Multiple myeloma is ranked second in hematological malignancies in the United States (Munshi et al., 2001). Because no curable option exists, patients with early stage disease are typically observed without treatment until the disease progresses or symptoms appear.
The majority of patients will respond to initial chemotherapy, however, all treated patients repeatedly relapse with shorter remissions following each subsequent course of chemotherapy (Rajkumar et al., 2002a). Regimens most commonly used for initial therapy include melphalan and prednisone (MP), which induce remission in approximately 50% of patients (Alexanian et al., 1969), VAD-vincristine, adriamycin and dexamethasone with response rates in the 50% range (Salmon et al., 1994; Barlogie et al., 1984; Alexanian et al., 1986), dexamethasone pulses, and more recently introduced combinations of thalidomide with dexamethasone (Rajkumar et al., 2002b; Weber et al., 2003). All these regimens have comparable response rates. With the exception of the recent report, which showed a superior response rate to the combination of thalidomide with dexamethasone versus dexamethasone pulses (Rajkumar et al., 2004), multiple other comparative studies did not show superiority of any of these regimens for overall survival. Complete responses to any of these regimens are observed infrequently (< 5%). Patients who complete initial therapy, usually proceed to high dose chemotherapy with autologous stem cell transplant support. Alternatively, patients may be placed on maintenance regimen or can be observed. Except for one study with alternate day high dose of Prednisone (Berenson et al., 2002), no convincing evidence exists that maintenance impacts the natural history of the disease (Kyle, 2002; The Myeloma Trialists' Collaborative Group, 2001).
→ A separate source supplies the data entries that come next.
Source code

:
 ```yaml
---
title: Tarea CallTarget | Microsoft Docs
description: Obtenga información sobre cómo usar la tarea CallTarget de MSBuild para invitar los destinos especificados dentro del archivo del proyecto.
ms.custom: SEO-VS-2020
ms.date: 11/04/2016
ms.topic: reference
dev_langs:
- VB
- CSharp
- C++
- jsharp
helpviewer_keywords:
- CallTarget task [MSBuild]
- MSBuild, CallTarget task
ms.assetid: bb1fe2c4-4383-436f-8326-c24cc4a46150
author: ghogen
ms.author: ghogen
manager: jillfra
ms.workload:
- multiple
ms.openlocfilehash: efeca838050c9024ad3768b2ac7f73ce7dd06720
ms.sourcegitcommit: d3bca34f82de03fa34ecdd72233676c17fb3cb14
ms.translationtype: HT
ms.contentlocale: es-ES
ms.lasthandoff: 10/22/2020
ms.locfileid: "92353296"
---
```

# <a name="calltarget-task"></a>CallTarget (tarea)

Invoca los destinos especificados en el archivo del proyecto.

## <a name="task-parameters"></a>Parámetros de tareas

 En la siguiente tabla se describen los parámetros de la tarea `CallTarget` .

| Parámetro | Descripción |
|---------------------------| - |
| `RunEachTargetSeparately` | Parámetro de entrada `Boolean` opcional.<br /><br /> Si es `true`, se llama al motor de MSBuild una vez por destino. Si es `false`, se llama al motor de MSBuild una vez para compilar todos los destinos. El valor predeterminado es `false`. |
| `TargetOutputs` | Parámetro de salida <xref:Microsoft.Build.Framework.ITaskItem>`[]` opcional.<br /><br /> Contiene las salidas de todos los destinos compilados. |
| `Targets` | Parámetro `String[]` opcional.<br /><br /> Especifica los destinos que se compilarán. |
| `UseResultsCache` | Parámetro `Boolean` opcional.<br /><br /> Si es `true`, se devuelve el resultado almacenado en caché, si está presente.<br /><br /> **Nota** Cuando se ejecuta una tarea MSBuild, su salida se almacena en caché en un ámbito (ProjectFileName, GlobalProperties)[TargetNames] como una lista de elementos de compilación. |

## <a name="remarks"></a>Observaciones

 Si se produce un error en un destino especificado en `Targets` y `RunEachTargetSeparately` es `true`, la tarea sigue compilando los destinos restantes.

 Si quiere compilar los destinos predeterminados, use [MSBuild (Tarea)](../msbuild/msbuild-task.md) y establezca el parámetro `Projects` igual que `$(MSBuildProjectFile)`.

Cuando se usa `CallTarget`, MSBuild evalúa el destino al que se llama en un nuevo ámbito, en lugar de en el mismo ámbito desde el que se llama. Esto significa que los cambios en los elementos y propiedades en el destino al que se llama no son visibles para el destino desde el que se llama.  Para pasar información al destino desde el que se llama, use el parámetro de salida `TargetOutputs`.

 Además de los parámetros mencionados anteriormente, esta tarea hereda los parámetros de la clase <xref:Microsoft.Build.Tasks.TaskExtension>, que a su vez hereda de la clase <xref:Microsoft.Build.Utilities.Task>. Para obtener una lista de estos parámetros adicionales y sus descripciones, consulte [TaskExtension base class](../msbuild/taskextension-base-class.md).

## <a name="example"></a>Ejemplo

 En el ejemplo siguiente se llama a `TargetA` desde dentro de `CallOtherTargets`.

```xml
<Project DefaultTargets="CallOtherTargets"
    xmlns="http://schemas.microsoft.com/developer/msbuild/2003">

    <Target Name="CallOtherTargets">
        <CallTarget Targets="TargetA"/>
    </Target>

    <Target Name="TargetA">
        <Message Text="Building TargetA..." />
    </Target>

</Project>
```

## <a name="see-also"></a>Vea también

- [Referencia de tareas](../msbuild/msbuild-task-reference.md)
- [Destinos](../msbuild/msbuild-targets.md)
High dose chemotherapy has been used as consolidation in multiple myeloma by a number of investigators (Barlogie et al., 1986; Cunningham et al., 1994; Harousseau et al., 1995). A randomized trial conducted by French Myeloma Intergroup (IFM 90) provided evidence that treatment with high dose chemotherapy and autologous stem cell transplant (ASCT) after initial therapy results in significantly longer event-free survival (median 28 vs. 18 months) and overall survival (57 vs. 42 months) if compared to conventional chemotherapy (Attal et al., 1996). The benefit of auto transplantation was seen in patients of all ages (Siegel et al., 1999). More recently, similar results were reported from a large randomized study in Great Britain (Childs et al., 2003). Based on these studies, in patients eligible for transplant, consolidation of initial therapy with high dose therapy followed by ASCT is considered a standard of care (NCCN Guidelines 2004). However, ASCT is not curative even in patients who achieve complete response (CR), which is observed in 20-30% of patients who completed ASCT. Contamination of autologous stem cell collection with malignant myeloma cells may play some role. In support of this notion, syngeneic bone marrow transplants showed better and more durable outcomes than those seen with ASCT (Gahrton et al., 1999). Another reason for failure of autologous stem cell transplant is ineffective eradication of myeloma clone with high dose chemotherapy. In an effort to provide more effective elimination of malignant clones, some investigators developed intensified treatment regimens. Improved results have been reported using Total Therapy, which involves a sequence of treatments, including tandem ASCT (Barlogie et al., 1999, Barlogie at al., 2004). The notion that intensification of therapy improves outcomes has been validated in a recent randomized study, which showed that consolidation of initial therapy with tandem autologous stem cell transplant was superior than consolidation with single autologous stem cell transplant as measured by an improved duration of responses and overall survival (Attal at al, 2003). In contrast to ASCT, allogeneic stem cell transplantation can provide stem cell products free of malignant cells, as well as the benefit of graft-versus-myeloma effect.
However, very high 1-year mortality (30-60%) was reported in early allogeneic bone marrow transplant studies, with disease free survival in only 15-30% of patients and no superior survival if compared to ASCT (Bensinger et al., 1996; Bjorkstrand et al., 1996; Barlogie et al., 1995). More recent studies, including allogeneic transplants with nonmyeloablative conditioning regimens, provide more encouraging results (Reynolds et al., 2001; Badros et al., 2002). Recently, a combined treatment with ASCT followed by a non-myeloablative allogeneic stem cell transplant showed very promising outcomes and improved, although still significant toxicity, with CR rates in 55-60% range (Kroger et al., 2002; Maloney et al., 2003). It is too early to determine whether improved responses using this approach will result in an increased survival.
Emerging data suggest that achieving CR or near CR (nCR) will result in more durable remission and longer survival. Recent analysis of long term outcomes of patients treated on randomized French study IMG90 clearly indicates that the longest survivors are those patients who achieve at least very good partial response or complete response (Harousseau, 2003). At 7 years, 60% of patients were alive in a group, which achieved CR or near CR. In contrast, in a group of patients who achieved > PR but less than CR or near CR only 30% were alive and among patients who had less than PR none were alive. Similar results have bee recently reported for patients who underwent allogeneic stem cell transplant (Corradini et al., 2003). It is not clear whether CR in response to initial therapy and prior to transplant may have similar impact on overall outcomes. Regardless of specific transplant approach, survival curves do not plateau and all patients are expected to relapse, regardless of method of intensification therapy, possibly due to persistence of residual population of chemotherapy-resistant clonogenic myeloma cells.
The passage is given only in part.